The legislative list is wide. GLD says it is also supporting the Commonhold and Leasehold Reform Bill, the Cyber Security and Resilience Bill, the Financial Services Bill, the Victims and Courts Bill, the Mental Health Act 2025 and the legal work needed to finish the US/UK Economic Prosperity Deal. For regional businesses, that mix is a reminder that government legal work is not some distant London specialism. It reaches into payroll, property, digital security, investment rules and the public services people use every day.

The strongest regional line in the plan is the commitment on staff locations. GLD says the number of employees based outside London rose by 22 per cent over the past year, with Leeds, Manchester and Bristol all growing, and it now plans to increase the number of senior staff outside the capital in 2026-27. That is the part northern cities will judge most closely. Plenty of departments have talked about shifting posts away from London; what counts is whether decision-making power follows the headcount. GLD says it will publish quarterly data on its geographic spread, which at least gives staff, unions and regional leaders something concrete to measure.

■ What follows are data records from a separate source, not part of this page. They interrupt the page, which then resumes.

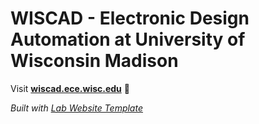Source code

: 
# WISCAD - Electronic Design Automation at University of Wisconsin Madison

Visit **[wiscad.ece.wisc.edu](http://wiscad.ece.wisc.edu)** 🚀

_Built with [Lab Website Template](https://greene-lab.gitbook.io/lab-website-template-docs)_
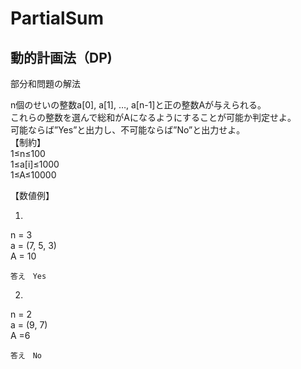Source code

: # PartialSum
## 動的計画法（DP)
部分和問題の解法

n個のせいの整数a[0], a[1], …, a[n-1]と正の整数Aが与えられる。<br>
これらの整数を選んで総和がAになるようにすることが可能か判定せよ。<br>
可能ならば”Yes”と出力し、不可能ならば”No”と出力せよ。
<br>
【制約】<br> 
1≤n≤100 <br>
1≤a[i]≤1000<br> 
1≤A≤10000 <br>

【数値例】 

1) 
n = 3 <br>
a = (7, 5, 3) <br>
A = 10 <br>

	答え　Yes 
 
2) 
n = 2 <br>
a = (9, 7) <br>
A =6 <br>
 
	答え　No 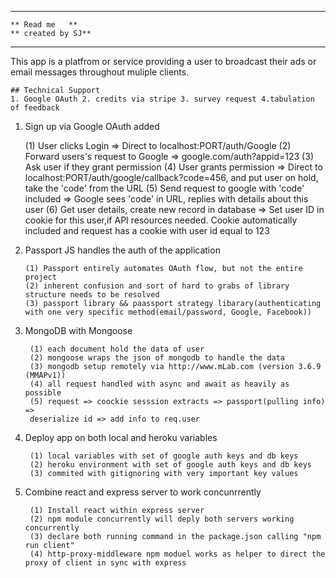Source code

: 
*********************
    ** Read me   **                                                           ** created by SJ**
*********************

This app is a platfrom or service providing a user to broadcast their ads or email messages throughout muliple clients.

    ## Technical Support
    1. Google OAuth 2. credits via stripe 3. survey request 4.tabulation of feedback

 1. Sign up via Google OAuth added 

       (1) User clicks Login => Direct to localhost:PORT/auth/Google
       (2) Forward users's request to Google => google.com/auth?appid=123
       (3) Ask user if they grant permission
       (4) User grants permission => Direct to localhost:PORT/auth/google/callback?code=456, and put user on hold, take the 'code' from the URL
       (5) Send request to google with 'code' included => Google sees 'code' in URL, replies with 
       details about this user
       (6) Get user details, create new record in database => Set user ID in cookie for this user,if API resources needed. Cookie automatically included and request has a cookie with user id equal to 123

2. Passport JS handles the auth of the application

       (1) Passport entirely automates OAuth flow, but not the entire project
       (2) inherent confusion and sort of hard to grabs of library structure needs to be resolved
       (3) passport library && paassport strategy libarary(authenticating with one very specific method(email/password, Google, Facebook))

3. MongoDB with Mongoose 
   
        (1) each document hold the data of user
        (2) mongoose wraps the json of mongodb to handle the data 
        (3) mongodb setup remotely via http://www.mLab.com (version 3.6.9 (MMAPv1))
        (4) all request handled with async and await as heavily as possible
        (5) request => coockie sesssion extracts => passport(pulling info) =>
        deserialize id => add info to req.user

4. Deploy app on both local and heroku variables 
   
        (1) local variables with set of google auth keys and db keys
        (2) heroku environment with set of google auth keys and db keys 
        (3) commited with gitignoring with very important key values 

5. Combine react and express server to work concunrrently
   
        (1) Install react within express server
        (2) npm module concurrently will deply both servers working concurrently
        (3) declare both running command in the package.json calling "npm run client"
        (4) http-proxy-middleware npm moduel works as helper to direct the proxy of client in sync with express
        
      
   

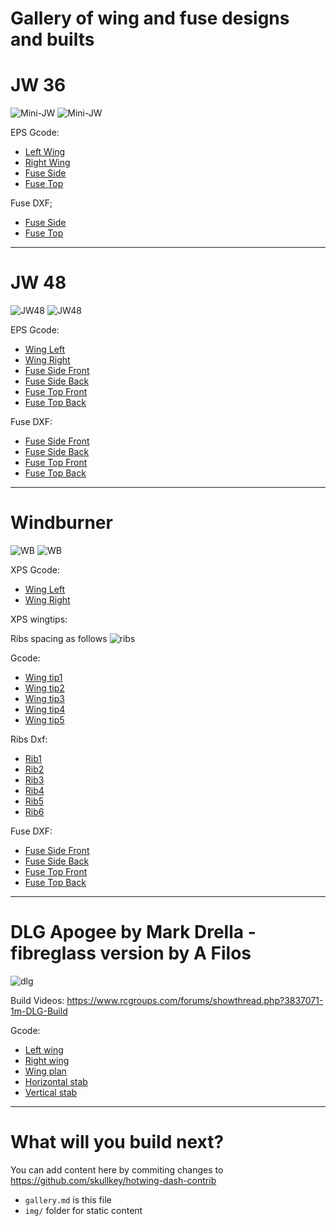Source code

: Gallery of wing and fuse designs and builts 
===

# JW 36
![Mini-JW](img/jw36/minijw.jpeg)
![Mini-JW](img/jw36/jw36_glass.jpg)


EPS Gcode:
* [Left Wing](img/jw36/JW36_left.gcode)
* [Right Wing](img/jw36/JW36_right.gcode)
* [Fuse Side](img/jw36/JW36_Nose%20-%20side.dxf.gcode)
* [Fuse Top](img/jw36/JW36_Nose%20-%20top.dxf.gcode)

Fuse DXF;
* [Fuse Side](img/jw36/JW36_Nose%20-%20side.dxf)
* [Fuse Top](img/jw36/JW36_Nose%20-%20top.dxf)

---

# JW 48
![JW48](img/jw48/three_jw_48.jpeg)
![JW48](img/jw48/jw48_readytoroll.jpg)

EPS Gcode:
* [Wing Left](img/jw48/JW48_left_1.25.gcode)
* [Wing Right](img/jw48/JW48_right_1.25.gcode)
* [Fuse Side Front](img/jw48/jw48_nose_front.dxf.gcode)
* [Fuse Side Back](img/jw48/jw48_nose_back.dxf.gcode)
* [Fuse Top Front](img/jw48/JW48_Nose%20-%20top_front.dxf.gcode)
* [Fuse Top Back](img/jw48/JW48_Nose%20-%20top_back.dxf.gcode)



Fuse DXF:
* [Fuse Side Front](img/jw48/jw48_nose_front.dxf)
* [Fuse Side Back](img/jw48/jw48_nose_back.dxf)
* [Fuse Top Front](img/jw48/JW48_Nose%20-%20top_front.dxf)
* [Fuse Top Back](img/jw48/JW48_Nose%20-%20top_back.dxf)

---

# Windburner
![WB](img/windburner/windburner.jpg)
![WB](img/windburner/maiden.jpg)

XPS Gcode:
* [Wing Left](img/windburner/Windburner.gcode)
* [Wing Right](img/windburner/Windburner_right.gcode)

XPS wingtips:

Ribs spacing as follows
![ribs](img/windburner/ribs.png)

Gcode:
* [Wing tip1](img/windburner/Windburner_tip1.gcode)
* [Wing tip2](img/windburner/Windburner_tip2.gcode)
* [Wing tip3](img/windburner/Windburner_tip3.gcode)
* [Wing tip4](img/windburner/Windburner_tip4.gcode)
* [Wing tip5](img/windburner/Windburner_tip5.gcode)

Ribs Dxf:
* [Rib1](img/windburner/windburner-rib1.dxf)
* [Rib2](img/windburner/windburner-rib2.dxf)
* [Rib3](img/windburner/windburner-rib3.dxf)
* [Rib4](img/windburner/windburner-rib4.dxf)
* [Rib5](img/windburner/windburner-rib5.dxf)
* [Rib6](img/windburner/windburner-rib6.dxf)

Fuse DXF:
      
* [Fuse Side Front](img/windburner/wb_fuse-side_front.dxf)
* [Fuse Side Back](img/windburner/wb_fuse-side_back.dxf)
* [Fuse Top Front](img/windburner/wb_fuse-top_front.dxf)
* [Fuse Top Back](img/windburner/wb_fuse-top_back.dxf)

---
# DLG Apogee by Mark Drella - fibreglass version by A Filos 

![dlg](img/filos_apogee/P1860662.JPG)

Build Videos:
https://www.rcgroups.com/forums/showthread.php?3837071-1m-DLG-Build

Gcode:
* [Left wing](img/filos_apogee/dlg_left.gcode)
* [Right wing](img/filos_apogee/dlg_right.gcode)
* [Wing plan](img/filos_apogee/filos-dlg-Bodywingplan.svg)
* [Horizontal stab](img/filos_apogee/filos-dlg-tailhorizontal.svg)
* [Vertical stab](img/filos_apogee/filos-dlg-tailrudder.svg)

---
# What will you build next?

You can add content here by commiting changes to https://github.com/skullkey/hotwing-dash-contrib  

* `gallery.md` is this file
* `img/`  folder for static content 
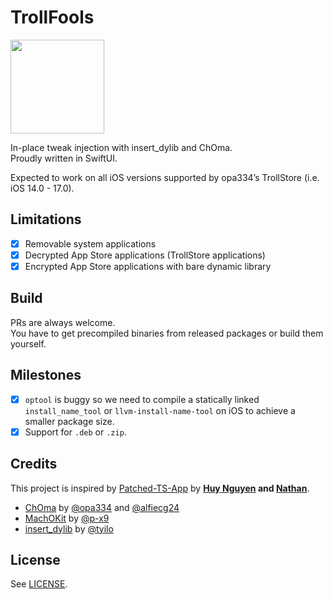 # TrollFools

[now-on-havoc]: https://havoc.app/package/trollfools

[<img width="150" src="https://docs.havoc.app/img/badges/get_square.svg" />][now-on-havoc]

In-place tweak injection with insert_dylib and ChOma.  
Proudly written in SwiftUI.  

Expected to work on all iOS versions supported by opa334’s TrollStore (i.e. iOS 14.0 - 17.0).

## Limitations

- [x] Removable system applications
- [x] Decrypted App Store applications (TrollStore applications)
- [x] Encrypted App Store applications with bare dynamic library

## Build

PRs are always welcome.  
You have to get precompiled binaries from released packages or build them yourself.

## Milestones

- [x] `optool` is buggy so we need to compile a statically linked `install_name_tool` or `llvm-install-name-tool` on iOS to achieve a smaller package size.
- [x] Support for `.deb` or `.zip`.

## Credits

This project is inspired by [Patched-TS-App](https://github.com/34306/Patched-TS-App) by **[Huy Nguyen](https://x.com/Little_34306) and [Nathan](https://x.com/dedbeddedbed)**.

- [ChOma](https://github.com/opa334/ChOma) by [@opa334](https://github.com/opa334) and [@alfiecg24](https://github.com/alfiecg24)
- [MachOKit](https://github.com/p-x9/MachOKit) by [@p-x9](https://github.com/p-x9)
- [insert_dylib](https://github.com/tyilo/insert_dylib) by [@tyilo](https://github.com/tyilo)

## License

See [LICENSE](LICENSE).
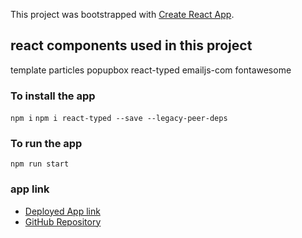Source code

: This project was bootstrapped with [Create React App](https://github.com/facebook/create-react-app).

## react components used in this project

template particles
popupbox
react-typed
emailjs-com
fontawesome

### To install the app
`npm i`
`npm i react-typed --save --legacy-peer-deps `

### To run the app
`npm run start`

###  app link

* [Deployed App link](https://brijeeta.github.io/Week20_Homework/)
* [GitHub Repository](https://github.com/brijeeta/Week20_HomeWork/)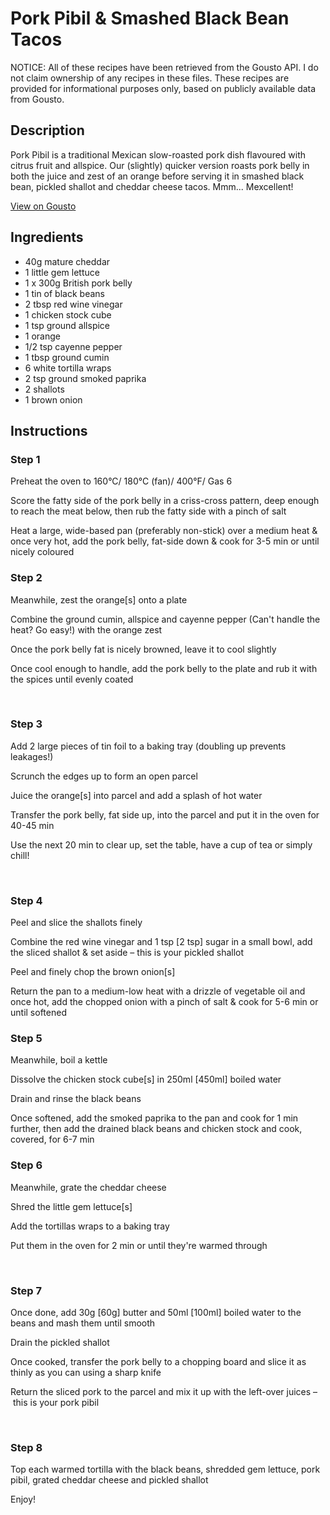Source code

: # Pork Pibil & Smashed Black Bean Tacos 

NOTICE: All of these recipes have been retrieved from the Gousto API. I do not claim ownership of any recipes in these files. These recipes are provided for informational purposes only, based on publicly available data from Gousto.

## Description

Pork Pibil is a traditional Mexican slow-roasted pork dish flavoured with citrus fruit and allspice. Our (slightly) quicker version roasts pork belly in both the juice and zest of an orange before serving it in smashed black bean, pickled shallot and cheddar cheese tacos. Mmm... Mexcellent!

[View on Gousto](https://www.gousto.co.uk/recipes/cookbook/pork-pibil-smashed-black-bean-tacos)

## Ingredients

- 40g mature cheddar
- 1 little gem lettuce
- 1 x 300g British pork belly
- 1 tin of black beans
- 2 tbsp red wine vinegar 
- 1 chicken stock cube 
- 1 tsp ground allspice
- 1 orange 
- 1/2 tsp cayenne pepper 
- 1 tbsp ground cumin
- 6 white tortilla wraps
- 2 tsp ground smoked paprika 
- 2 shallots 
- 1 brown onion

## Instructions


### Step 1

Preheat the oven to 160&deg;C/ 180&deg;C (fan)/ 400&deg;F/ Gas 6


Score the fatty side of the pork belly&nbsp;in a criss-cross pattern, deep enough to reach the meat below, then rub the fatty side with a pinch of salt


Heat a large, wide-based pan (preferably non-stick) over a medium heat &amp; once very hot, add the&nbsp;pork belly, fat-side down &amp; cook for 3-5 min or until nicely coloured


### Step 2

Meanwhile, zest the orange<span class="text-danger">[s]</span> onto a plate


Combine the ground cumin, allspice and cayenne pepper (Can't handle the heat? Go easy!) with the orange zest&nbsp;


Once the pork belly fat is nicely browned, leave it to cool slightly


Once cool enough to handle, add the pork belly to the plate and rub it with the spices&nbsp;until evenly coated&nbsp;


&nbsp;


### Step 3

Add 2 large pieces of&nbsp;tin foil&nbsp;to a baking tray (doubling up prevents leakages!)


Scrunch the edges up to form an open parcel


Juice the orange<span class="text-danger">[s]</span> into parcel and add a splash of hot water


Transfer the pork belly, fat side up,&nbsp;into the parcel and put it in the oven for 40-45 min


Use the next 20 min to clear up, set the table, have a cup of tea or simply chill!


&nbsp;


### Step 4

Peel and slice the&nbsp;shallots finely


Combine the&nbsp;red wine vinegar&nbsp;and 1 tsp&nbsp;<span class="text-danger">[2 tsp]&nbsp;</span>sugar&nbsp;in a small bowl, add the&nbsp;sliced shallot &amp;&nbsp;set aside &ndash; this is your&nbsp;pickled shallot


Peel and finely chop the brown&nbsp;onion<span class="text-danger">[s]</span>


Return the pan to a medium-low heat with a drizzle of vegetable oil&nbsp;<span class="text-highlight">and once hot,</span> add the chopped onion with a pinch of salt &amp; cook for 5-6 min or until softened


### Step 5

Meanwhile, boil a kettle


Dissolve the&nbsp;chicken stock cube<span class="text-danger">[s]</span> in 250ml<span class="text-danger">&nbsp;[450ml]</span>&nbsp;boiled water&nbsp;


Drain and rinse the&nbsp;black beans


Once softened, add the smoked paprika to the pan and cook for 1 min further, then add the drained black beans and chicken stock and cook, covered, for 6-7 min


### Step 6

Meanwhile, grate the cheddar cheese&nbsp;


Shred the little gem lettuce<span class="text-danger">[s]</span>


Add the tortillas wraps to a baking tray


Put them in the oven for 2 min or until they're warmed through


&nbsp;


### Step 7

Once done, add 30g <span class="text-danger">[60g]</span> butter and 50ml <span class="text-danger">[100ml]</span> boiled water to the beans and mash them until smooth


Drain the pickled shallot


Once cooked, transfer the pork belly to a chopping board and slice it&nbsp;as thinly as you can using a sharp knife&nbsp;


Return the sliced pork to the parcel and mix it up with t<span class="text-highlight">he left-</span>over&nbsp;juices &ndash;&nbsp;this is your pork pibil


&nbsp;

### Step 8

Top each warmed&nbsp;tortilla&nbsp;with the black beans, shredded gem lettuce, pork pibil, grated cheddar cheese and pickled shallot&nbsp;


Enjoy!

There is a practical jobs story here as well. GLD says Bristol will move to a new city-centre office, while the wider department will create new roles so lawyers can spend more time on complex work and less on routine process. It also plans to replace its case management system with a more modern platform. For graduates, apprentices and career changers in places with strong legal and public sector talent pools, including Leeds and Manchester, the department is also promising more early-talent investment and new career pathways into the profession. If that is done properly, it could widen access to work that has too often looked remote from regional applicants.

Published alongside the business plan, GLD's Annual Report and Accounts 2025-26 paints a picture of a department trying to steady itself while taking on a heavy workload. Staff engagement rose to 65 per cent, up six points since 2022 and in line with the Civil Service average, according to the report. GLD remains one of the biggest legal organisations in the country, with five main bases in London, Leeds, Manchester, Bristol and Croydon, plus client sites. Its litigation teams have held the Law Society's Lexcel accreditation since 2006, and 2026-27 is the final year of the department's current 2024-2027 strategy.

There is still plenty of official optimism in the language around this plan, and readers will make their own minds up about how much of it is Whitehall self-promotion. Even so, the regional signal is hard to miss. More senior legal roles outside London, quarterly reporting on where staff sit, and bigger offices in Leeds, Manchester and Bristol all point in the same direction. For the North, that is worth watching. Civil service expansion only matters if it brings solid careers, real authority and lasting professional work to the places ministers say they want to back. On paper, GLD is now making that promise.